### Given information
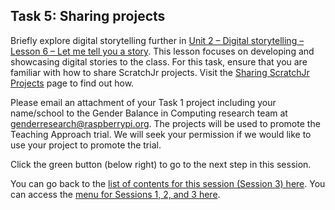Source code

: ## Task 5: Sharing projects
Briefly explore digital storytelling further in [Unit 2 – Digital storytelling – Lesson 6 – Let me tell you a story](http://ncce.io/AbMR3v). This lesson focuses on developing and showcasing digital stories to the class. For this task, ensure that you are familiar with how to share ScratchJr projects. Visit the [Sharing ScratchJr Projects](https://www.scratchjr.org/learn/tips/share-projects) page to find out how.

Please email an attachment of your Task 1 project including your name/school to the Gender Balance in Computing research team at [genderresearch@raspberrypi.org](mailto:genderresearch@raspberrypi.org). The projects will be used to promote the Teaching Approach trial. We will seek your permission if we would like to use your project to promote the trial.

Click the green button (below right) to go to the next step in this session.

You can go back to the [list of contents for this session (Session 3) here](https://projects.raspberrypi.org/en/projects/KS1StorytellingTraining_Session3_GBICi1b).
You can access the [menu for Sessions 1, 2, and 3 here](https://projects.raspberrypi.org/en/pathways/ks1-storytellingtraining-gbici1b).
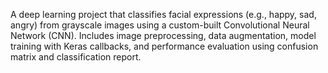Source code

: A deep learning project that classifies facial expressions (e.g., happy, sad, angry) from grayscale images using a custom-built Convolutional Neural Network (CNN).
Includes image preprocessing, data augmentation, model training with Keras callbacks, and performance evaluation using confusion matrix and classification report.
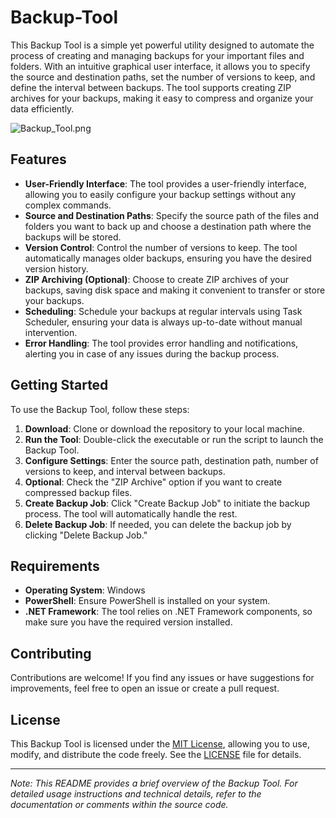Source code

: # Backup-Tool

This Backup Tool is a simple yet powerful utility designed to automate the process of creating and managing backups for your important files and folders. With an intuitive graphical user interface, it allows you to specify the source and destination paths, set the number of versions to keep, and define the interval between backups. The tool supports creating ZIP archives for your backups, making it easy to compress and organize your data efficiently.

![Backup_Tool.png](Preview/Backup_Tool.png.png)

## Features

- **User-Friendly Interface**: The tool provides a user-friendly interface, allowing you to easily configure your backup settings without any complex commands.
- **Source and Destination Paths**: Specify the source path of the files and folders you want to back up and choose a destination path where the backups will be stored.
- **Version Control**: Control the number of versions to keep. The tool automatically manages older backups, ensuring you have the desired version history.
- **ZIP Archiving (Optional)**: Choose to create ZIP archives of your backups, saving disk space and making it convenient to transfer or store your backups.
- **Scheduling**: Schedule your backups at regular intervals using Task Scheduler, ensuring your data is always up-to-date without manual intervention.
- **Error Handling**: The tool provides error handling and notifications, alerting you in case of any issues during the backup process.
  
## Getting Started

To use the Backup Tool, follow these steps:

1. **Download**: Clone or download the repository to your local machine.
2. **Run the Tool**: Double-click the executable or run the script to launch the Backup Tool.
3. **Configure Settings**: Enter the source path, destination path, number of versions to keep, and interval between backups.
4. **Optional**: Check the "ZIP Archive" option if you want to create compressed backup files.
5. **Create Backup Job**: Click "Create Backup Job" to initiate the backup process. The tool will automatically handle the rest.
6. **Delete Backup Job**: If needed, you can delete the backup job by clicking "Delete Backup Job."

## Requirements

- **Operating System**: Windows
- **PowerShell**: Ensure PowerShell is installed on your system.
- **.NET Framework**: The tool relies on .NET Framework components, so make sure you have the required version installed.

## Contributing

Contributions are welcome! If you find any issues or have suggestions for improvements, feel free to open an issue or create a pull request.

## License

This Backup Tool is licensed under the [MIT License](LICENSE), allowing you to use, modify, and distribute the code freely. See the [LICENSE](LICENSE) file for details.

---

*Note: This README provides a brief overview of the Backup Tool. For detailed usage instructions and technical details, refer to the documentation or comments within the source code.*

### What to produce
Nothing but the lines from the beginning of the material through the line with "## Features" should appear, printed exactly, with no pictures among them.

### Answer to the problem
Source code

: ## Task 5: Sharing projects
Briefly explore digital storytelling further in [Unit 2 – Digital storytelling – Lesson 6 – Let me tell you a story](http://ncce.io/AbMR3v). This lesson focuses on developing and showcasing digital stories to the class. For this task, ensure that you are familiar with how to share ScratchJr projects. Visit the [Sharing ScratchJr Projects](https://www.scratchjr.org/learn/tips/share-projects) page to find out how.

Please email an attachment of your Task 1 project including your name/school to the Gender Balance in Computing research team at [genderresearch@raspberrypi.org](mailto:genderresearch@raspberrypi.org). The projects will be used to promote the Teaching Approach trial. We will seek your permission if we would like to use your project to promote the trial.

Click the green button (below right) to go to the next step in this session.

You can go back to the [list of contents for this session (Session 3) here](https://projects.raspberrypi.org/en/projects/KS1StorytellingTraining_Session3_GBICi1b).
You can access the [menu for Sessions 1, 2, and 3 here](https://projects.raspberrypi.org/en/pathways/ks1-storytellingtraining-gbici1b).
Source code

: A deep learning project that classifies facial expressions (e.g., happy, sad, angry) from grayscale images using a custom-built Convolutional Neural Network (CNN).
Includes image preprocessing, data augmentation, model training with Keras callbacks, and performance evaluation using confusion matrix and classification report.
Source code

: # Backup-Tool

This Backup Tool is a simple yet powerful utility designed to automate the process of creating and managing backups for your important files and folders. With an intuitive graphical user interface, it allows you to specify the source and destination paths, set the number of versions to keep, and define the interval between backups. The tool supports creating ZIP archives for your backups, making it easy to compress and organize your data efficiently.

![Backup_Tool.png](Preview/Backup_Tool.png.png)

## Features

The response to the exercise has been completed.